The second reason for eight days was as a sort of "Second Sukkot". In Numbers 9 it says that if someone fails to partake of the Passover sacrifice in the First Month they can observe a Second Passover in the Second Month. The Maccabees had failed to observe Sukkot while they were fighting the Greeks. As soon as they liberated the Temple, they followed the example of Numbers 9 and made up for this with a Second Sukkot, as 2 Maccabees explains:

"And they celebrated it for eight days with rejoicing, in the manner of the feast of booths, remembering how not long before, during the feast of booths, they had been wandering in the mountains and caves like wild animals. " (10:6)

Of course, Sukkot is seven days with the Eighth of Assembly (Shemini Atzeret) tacked on to the end, hence the eight days of Hanukkah.

The book of 2 Maccabees gives a third, and rather bizarre reason, for the festival of Hanukkah. Apparently this festival existed in some form or another going back to the time of Nehemiah when it was known as "The Feast of Fire". 2 Maccabees explains that when Nehemiah first offered sacrifices on his altar he expected a fire to come down from heaven just as it had in the time of Moses and Solomon. The same miracle also happened when David first offered sacrifices on his altar (1Chr 21:26) and when Elijah rebuilt the altar on Mount Carmel in his challenge to the priests of Baal (1Ki 18:38). Naturally when no fire materialized, Nehemiah was extremely disappointed. There was a legend that the priests of the 1st Temple hid the last burning embers of Solomon's altar in a cave. Nehemiah sent priests to retrieve it, but all they found after seventy years was "thick liquid". They collected this thick oil and poured it on the altar but nothing happened. Then suddenly it ignited, as 2 Maccabees explains:

"When this was done and some time had passed and the sun, which had been clouded over, shone out, a great fire blazed up, so that all marveled." (1:22).

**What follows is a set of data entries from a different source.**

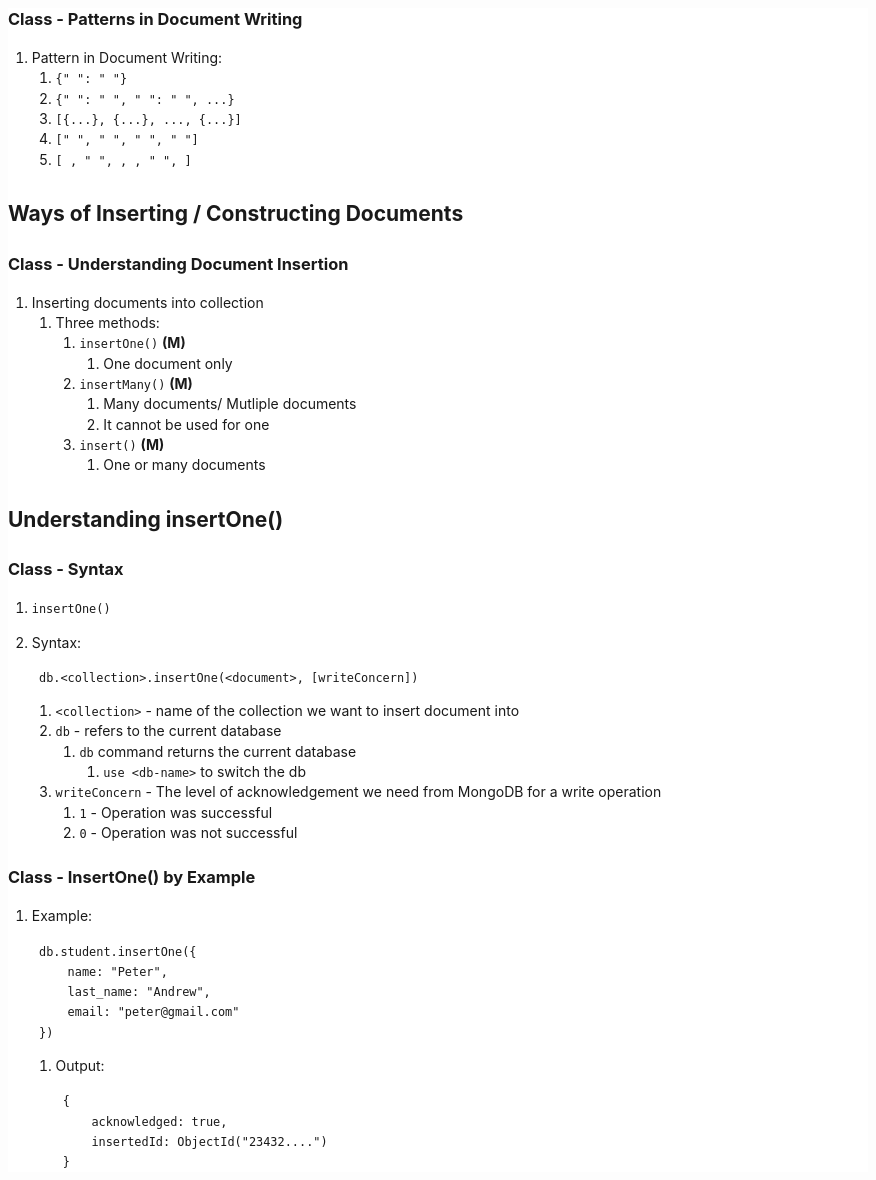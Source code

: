 ### Class - Patterns in Document Writing ###
1. Pattern in Document Writing:
	1. `{" ": " "}`
	2. `{" ": " ", " ": " ", ...}`
	3. `[{...}, {...}, ..., {...}]`
	4. `[" ", " ", " ", " "]`
	5. `[ , " ", , , " ", ]`

## Ways of Inserting / Constructing Documents ##
### Class - Understanding Document Insertion ###
1. Inserting documents into collection
	1. Three methods:
		1. `insertOne()` **(M)**
			1. One document only
		2. `insertMany()` **(M)**
			1. Many documents/ Mutliple documents
			2. It cannot be used for one
		3. `insert()` **(M)**
			1. One or many documents

## Understanding insertOne() ##
### Class - Syntax ###
1. `insertOne()`
2. Syntax:

		db.<collection>.insertOne(<document>, [writeConcern])

	1. `<collection>` - name of the collection we want to insert document into
	2. `db` - refers to the current database
		1. `db` command returns the current database
			1. `use <db-name>` to switch the db
	3. `writeConcern` - The level of acknowledgement we need from MongoDB for a write operation
		1. `1` - Operation was successful
		2. `0` - Operation was not successful

### Class - InsertOne() by Example ###
1. Example:

		db.student.insertOne({
			name: "Peter",
			last_name: "Andrew",
			email: "peter@gmail.com"
		})

	1. Output:
			
			{
				acknowledged: true,
				insertedId: ObjectId("23432....")
			}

What was the oil that spontaneously ignited when exposed to sun light? 2 Maccabees explains:

'Nehemiah and his associates called this "nephthar," which means purification, but by most people it is called naphtha.' (1:36).

Naphtha was a well-known naturally occurring petroleum product, but it did not normally ignite when exposed to light. This oil spontaneously igniting when exposed to sun light gave birth to the "The Feast of Fire".

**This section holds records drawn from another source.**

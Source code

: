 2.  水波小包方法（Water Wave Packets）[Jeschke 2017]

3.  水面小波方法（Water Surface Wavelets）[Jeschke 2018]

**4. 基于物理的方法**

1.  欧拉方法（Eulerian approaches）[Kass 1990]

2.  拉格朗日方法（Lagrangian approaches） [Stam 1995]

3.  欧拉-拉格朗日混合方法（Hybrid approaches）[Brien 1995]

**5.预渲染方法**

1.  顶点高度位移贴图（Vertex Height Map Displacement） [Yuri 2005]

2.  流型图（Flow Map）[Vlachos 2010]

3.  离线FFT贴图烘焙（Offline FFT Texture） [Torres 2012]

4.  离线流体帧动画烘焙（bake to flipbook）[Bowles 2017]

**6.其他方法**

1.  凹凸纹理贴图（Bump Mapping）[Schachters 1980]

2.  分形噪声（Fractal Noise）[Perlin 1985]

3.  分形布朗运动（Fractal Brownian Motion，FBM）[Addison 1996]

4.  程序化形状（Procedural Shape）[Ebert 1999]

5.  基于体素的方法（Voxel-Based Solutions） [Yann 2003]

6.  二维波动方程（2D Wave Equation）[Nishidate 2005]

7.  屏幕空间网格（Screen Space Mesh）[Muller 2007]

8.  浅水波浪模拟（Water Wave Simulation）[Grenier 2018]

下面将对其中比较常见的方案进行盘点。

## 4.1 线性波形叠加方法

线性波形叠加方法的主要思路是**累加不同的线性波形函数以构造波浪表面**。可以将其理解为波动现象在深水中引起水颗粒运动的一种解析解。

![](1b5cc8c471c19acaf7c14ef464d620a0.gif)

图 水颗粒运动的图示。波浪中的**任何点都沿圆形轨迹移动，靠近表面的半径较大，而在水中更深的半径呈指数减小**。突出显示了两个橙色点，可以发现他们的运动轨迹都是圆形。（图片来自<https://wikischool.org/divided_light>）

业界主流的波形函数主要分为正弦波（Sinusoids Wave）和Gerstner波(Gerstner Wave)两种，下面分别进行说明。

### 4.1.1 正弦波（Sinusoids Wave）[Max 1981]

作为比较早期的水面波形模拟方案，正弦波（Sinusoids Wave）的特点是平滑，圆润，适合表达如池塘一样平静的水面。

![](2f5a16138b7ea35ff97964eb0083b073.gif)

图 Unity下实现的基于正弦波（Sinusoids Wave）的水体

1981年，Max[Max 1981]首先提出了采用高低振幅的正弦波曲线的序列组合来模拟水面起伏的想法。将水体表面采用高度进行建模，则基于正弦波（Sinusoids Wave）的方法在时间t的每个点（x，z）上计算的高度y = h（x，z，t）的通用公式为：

Here's the really important thing. The two books of Maccabees give these three reasons for Hanukkah: 1) Moses and Solomon's eight-day dedications, 2) Second Sukkot, and 3) Nehemiah's "Festival of Fire". Not a single word about the miracle of oil burning for eight days! Josephus also talks about Hanukkah and refers to it as the "Festival of Lights" but says nothing about the miracle of the oil burning for eight days. Instead he says:

"we celebrate this festival, and call it Lights. I suppose the reason was, because this liberty beyond our hopes appeared to us; and that thence was the name given to that festival." (Josephus, Antiquities 12:325)

If the Festival of Lights really had something to do with eight days of miraculous oil, wouldn't Josephus say this? He obviously was unaware of this reason for the festival. The story of the eight days of miraculous oil is also missing from the Scroll of Fasting, that 1st century CE document that lists all the days of joy of the Jews of that time. The first time this miracle is ever mentioned is in the Babylonian Talmud (Sabbath 21b) in a section written over three hundred years after the events.

Should Hanukkah be Celebrated

If you choose to celebrate Hanukkah, avoid the part that adds to God's Torah. Specifically, the blessing over the candles which thanks God for commanding us to light the candles, something He never commanded. This is a violation of Deuteronomy 4:2 which says:

"Ye shall not add unto the word which I command you, neither shall ye diminish ought from it, that ye may keep the commandments of Yehovah your God which I command you."

The same commandment is reiterated in Deuteronomy 12:32 [13:1] and a third time in Proverbs 30:6:

"Add thou not unto his words, lest he reprove thee, and thou be found a liar."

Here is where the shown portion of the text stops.